I'm going to cherry-pick a few things that I didn't think I'd ever hear a leader of a center-left political party say; listen to his whole talk for the proper context:
  • The teacher's unions are a challenge; they must be a partner, but must not be given veto power over reforms.

  • Successful schools have an identity-- an "independent ethos" -- and everybody involved feels pride in the school. That requires strong leadership at the school. Academy schools (charter schools in the US) are one way to get that strong identity. Extended schools (community schools here) are another way; they become the hub for the whole community.

  • Bad teachers shouldn't be teaching. Fire them.

  • Bad schools shouldn't be tolerated. And "coasting" schools are a big problem, too. Track performance and act fast.

  • Structure matters; set up non-bureaucratic, decentralized structures and give them support, but throw the system open to new providers and new ideas.
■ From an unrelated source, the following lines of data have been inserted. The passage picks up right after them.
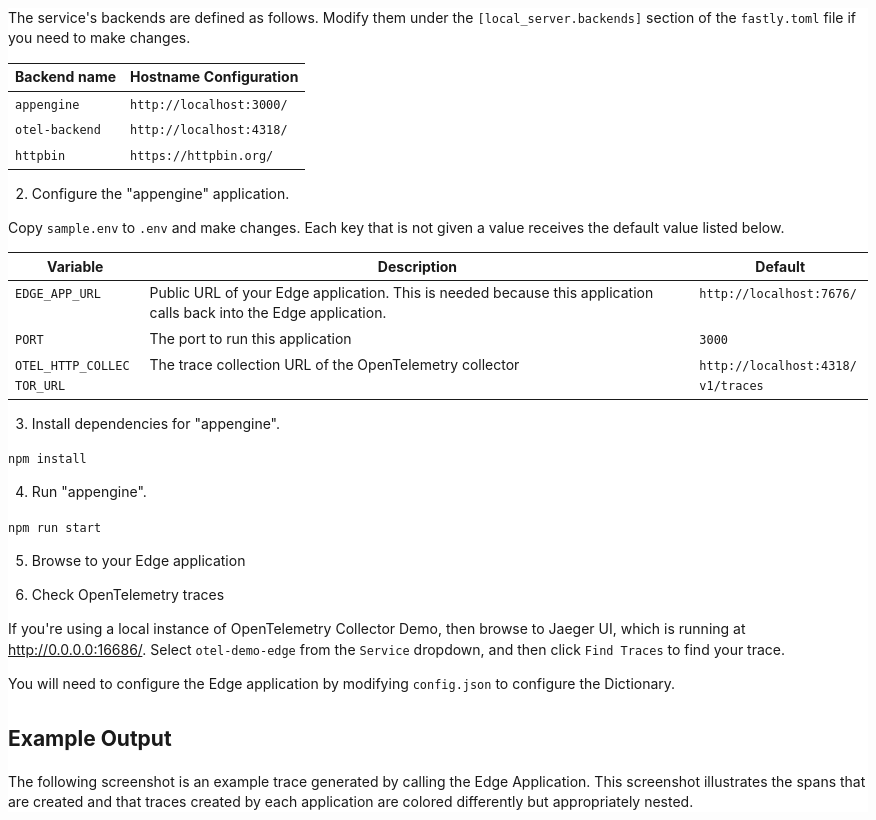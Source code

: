 The service's backends are defined as follows. Modify them under the `[local_server.backends]` section of the `fastly.toml` file
if you need to make changes.

| Backend name   | Hostname Configuration   |
|----------------|--------------------------|
| `appengine`    | `http://localhost:3000/` |
| `otel-backend` | `http://localhost:4318/` |
| `httpbin`      | `https://httpbin.org/`   |

2. Configure the "appengine" application.

Copy `sample.env` to `.env` and make changes. Each key that is not given a
value receives the default value listed below.

| Variable                  | Description                                                                                                        | Default                           |
|---------------------------|--------------------------------------------------------------------------------------------------------------------|-----------------------------------|
| `EDGE_APP_URL`            | Public URL of your Edge application. This is needed because this application calls back into the Edge application. | `http://localhost:7676/`          |
| `PORT`                    | The port to run this application                                                                                   | `3000`                            |
| `OTEL_HTTP_COLLECTOR_URL` | The trace collection URL of the OpenTelemetry collector                                                            | `http://localhost:4318/v1/traces` |

3. Install dependencies for "appengine".

```shell
npm install
```

4. Run "appengine".

```shell
npm run start
```

5. Browse to your Edge application

6. Check OpenTelemetry traces

If you're using a local instance of OpenTelemetry Collector Demo, then browse to Jaeger UI, which is running at
http://0.0.0.0:16686/. Select `otel-demo-edge` from the `Service` dropdown, and then click `Find Traces` to find your trace.

You will need to configure the Edge application by modifying `config.json` to
configure the Dictionary.

## Example Output

The following screenshot is an example trace generated by calling the Edge Application.
This screenshot illustrates the spans that are created and that traces created by each
application are colored differently but appropriately nested.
Tony Blair may have been astoundingly wrong for supporting the US-led invasion of Iraq, but he is absolutely right about how to reform education.
Between 2001 and 2005 what Blair increasingly hankered after was a way of improving the education system that didn't need to be constantly driven by government. He wanted to develop self-sustaining, self-improving systems, and that led him to look into how to change not just the standards and the quality of teaching, but the structures and incentives. Essentially it's about creating different forms of a quasi-market in public services, exploiting the power of choice, competition, transparency and incentives, and that's really where the education debate is going now.
--Sir Michael Barber (this whole interview is interesting)
After Mr. Blair's talk he and Arne Duncan (current US Education Secretary) sat down and had a conversation about community schools. I'm cautiously optimistic that the Obama administration might actually implement some real, effective reforms, but real reform would require changes on the local, state and federal levels.

Unfortunately, I don't think the Center for American Progress gets it. They are very excited about the "community schools" concept (extending the school day to better serve students and parents and making the schools the center of delivery of all sorts of social services), but don't talk at all about avoiding heavy-handed central bureaucracies or allowing new providers to inject fresh ideas and energy into our 19'th century, designed-for-the-agrarian-economy public school system.